[[ Material for this exercise open ]]
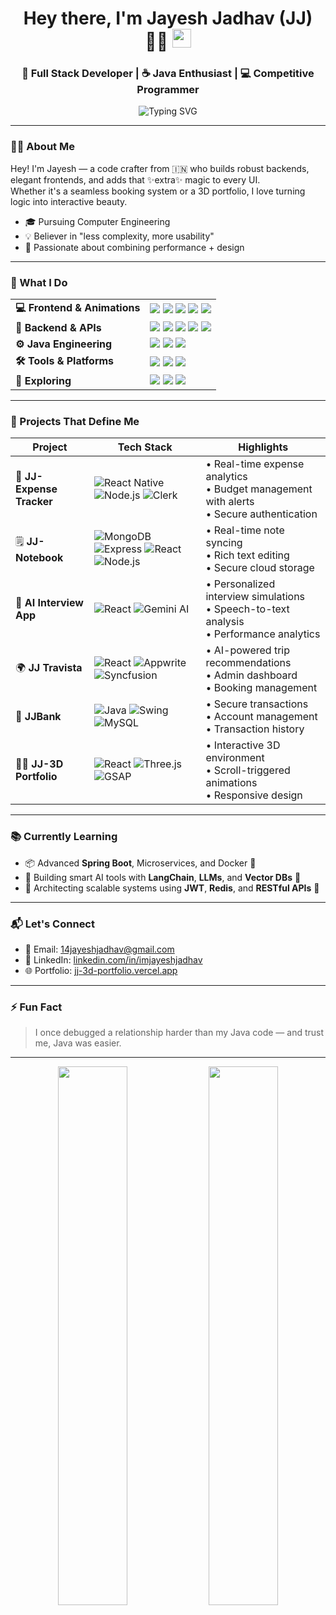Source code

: <h1 align="center">
  Hey there, I'm Jayesh Jadhav (JJ) 👨‍💻
  <img src="https://media.giphy.com/media/hvRJCLFzcasrR4ia7z/giphy.gif" width="30px">
</h1>

<h3 align="center">🚀 Full Stack Developer | ☕ Java Enthusiast | 💻 Competitive Programmer </h3>

<p align="center">
  <img src="https://readme-typing-svg.demolab.com?font=Fira+Code&weight=600&size=22&duration=2800&pause=1000&center=true&vCenter=true&width=500&lines=Building+scalable+web+applications;Java+%7C+Spring+Boot+%7C+React;Creating+immersive+UI+animations;Exploring+AI+integration+patterns" alt="Typing SVG" />
</p>

---

### 🧑‍💻 About Me

Hey! I'm Jayesh — a code crafter from 🇮🇳 who builds robust backends, elegant frontends, and adds that ✨extra✨ magic to every UI.  
Whether it's a seamless booking system or a 3D portfolio, I love turning logic into interactive beauty.

- 🎓 Pursuing Computer Engineering  
- 💡 Believer in "less complexity, more usability"  
- 🧩 Passionate about combining performance + design  

---

### 💼 What I Do

<table>
<tr>
  <td><b>💻 Frontend & Animations</b></td>
  <td>
    <img src="https://img.shields.io/badge/React-61DAFB?style=flat&logo=react&logoColor=white" />
    <img src="https://img.shields.io/badge/Next.js-000000?style=flat&logo=next.js" />
    <img src="https://img.shields.io/badge/GSAP-88CE02?style=flat&logo=greensock&logoColor=white" />
    <img src="https://img.shields.io/badge/TailwindCSS-38B2AC?style=flat&logo=tailwind-css" />
    <img src="https://img.shields.io/badge/C%2B%2B-00599C?style=flat&logo=c%2B%2B&logoColor=white" />
  </td>
</tr>
<tr>
  <td><b>🧪 Backend & APIs</b></td>
  <td>
    <img src="https://img.shields.io/badge/Node.js-339933?style=flat&logo=node.js&logoColor=white" />
    <img src="https://img.shields.io/badge/Express.js-000000?style=flat&logo=express&logoColor=white" />
    <img src="https://img.shields.io/badge/Spring%20Boot-6DB33F?style=flat&logo=spring-boot&logoColor=white" />
    <img src="https://img.shields.io/badge/MongoDB-47A248?style=flat&logo=mongodb&logoColor=white" />
    <img src="https://img.shields.io/badge/MySQL-4479A1?style=flat&logo=mysql&logoColor=white" />
  </td>
</tr>
<tr>
  <td><b>⚙️ Java Engineering</b></td>
  <td>
    <img src="https://img.shields.io/badge/Java-007396?style=flat&logo=java&logoColor=white" />
    <img src="https://img.shields.io/badge/Swing-ED8B00?style=flat" />
    <img src="https://img.shields.io/badge/DSA-000000?style=flat" />
  </td>
</tr>
<tr>
  <td><b>🛠️ Tools & Platforms</b></td>
  <td>
    <img src="https://img.shields.io/badge/Postman-FF6C37?style=flat&logo=postman&logoColor=white" />
    <img src="https://img.shields.io/badge/Render-46E3B7?style=flat&logo=render&logoColor=white" />
    <img src="https://img.shields.io/badge/Netlify-00C7B7?style=flat&logo=netlify&logoColor=white" />
  </td>
</tr>
<tr>
  <td><b>🧠 Exploring</b></td>
  <td>
    <img src="https://img.shields.io/badge/Machine%20Learning-FF9900?style=flat" />
    <img src="https://img.shields.io/badge/LangChain-0A0A0A?style=flat" />
    <img src="https://img.shields.io/badge/React%20Native-61DAFB?style=flat&logo=react" />
  </td>
</tr>
</table>

---

### 🚀 Projects That Define Me

| Project | Tech Stack | Highlights |
|--------|------------|------------|
| 📱 **JJ-Expense Tracker** | ![React Native](https://img.shields.io/badge/-React_Native-61DAFB?logo=react) ![Node.js](https://img.shields.io/badge/-Node.js-339933?logo=nodedotjs) ![Clerk](https://img.shields.io/badge/-Clerk-000000) | • Real-time expense analytics <br> • Budget management with alerts <br> • Secure authentication |
| 🗒️ **JJ-Notebook** | ![MongoDB](https://img.shields.io/badge/-MongoDB-47A248?logo=mongodb) ![Express](https://img.shields.io/badge/-Express-000000?logo=express) ![React](https://img.shields.io/badge/-React-61DAFB?logo=react) ![Node.js](https://img.shields.io/badge/-Node.js-339933?logo=nodedotjs) | • Real-time note syncing <br> • Rich text editing <br> • Secure cloud storage |
| 🤖 **AI Interview App** | ![React](https://img.shields.io/badge/-React-61DAFB?logo=react) ![Gemini AI](https://img.shields.io/badge/-Gemini_AI-4285F4?logo=google) | • Personalized interview simulations <br> • Speech-to-text analysis <br> • Performance analytics |
| 🌍 **JJ Travista** | ![React](https://img.shields.io/badge/-React-61DAFB?logo=react) ![Appwrite](https://img.shields.io/badge/-Appwrite-F02E65?logo=appwrite) ![Syncfusion](https://img.shields.io/badge/-Syncfusion-00A67D) | • AI-powered trip recommendations <br> • Admin dashboard <br> • Booking management |
| 🏦 **JJBank** | ![Java](https://img.shields.io/badge/-Java-007396?logo=java) ![Swing](https://img.shields.io/badge/-Swing-ED8B00) ![MySQL](https://img.shields.io/badge/-MySQL-4479A1?logo=mysql) | • Secure transactions <br> • Account management <br> • Transaction history |
| 🧑‍💻 **JJ-3D Portfolio** | ![React](https://img.shields.io/badge/-React-61DAFB?logo=react) ![Three.js](https://img.shields.io/badge/-Three.js-000000?logo=threedotjs) ![GSAP](https://img.shields.io/badge/-GSAP-88CE02?logo=greensock) | • Interactive 3D environment <br> • Scroll-triggered animations <br> • Responsive design |

---

### 📚 Currently Learning

- 📦 Advanced **Spring Boot**, Microservices, and Docker 🐳  
- 🤖 Building smart AI tools with **LangChain**, **LLMs**, and **Vector DBs** 🧠  
- 🧱 Architecting scalable systems using **JWT**, **Redis**, and **RESTful APIs** 📡
  
---

### 📬 Let's Connect

- 📧 Email: [14jayeshjadhav@gmail.com](mailto:14jayeshjadhav@gmail.com)  
- 💼 LinkedIn: [linkedin.com/in/imjayeshjadhav](https://www.linkedin.com/in/jayesh-jadhav-813b36291/)  
- 🌐 Portfolio: [jj-3d-portfolio.vercel.app](https://jj-3d-portfolio.vercel.app)

---

### ⚡ Fun Fact

> I once debugged a relationship harder than my Java code — and trust me, Java was easier.  

---

<p align="center">
  <img src="https://github-readme-stats.vercel.app/api?username=imjayeshjadhav&show_icons=true&theme=tokyonight" width="47%" />
  <img src="https://github-readme-streak-stats.herokuapp.com/?user=imjayeshjadhav&theme=tokyonight" width="47%" />
</p>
[[ Material for this exercise closed ]]
Task details.
Find the string "Exploring" in the entries above and return each line that holds it.

Solution to this task.
  <img src="https://readme-typing-svg.demolab.com?font=Fira+Code&weight=600&size=22&duration=2800&pause=1000&center=true&vCenter=true&width=500&lines=Building+scalable+web+applications;Java+%7C+Spring+Boot+%7C+React;Creating+immersive+UI+animations;Exploring+AI+integration+patterns" alt="Typing SVG" />
  <td><b>🧠 Exploring</b></td>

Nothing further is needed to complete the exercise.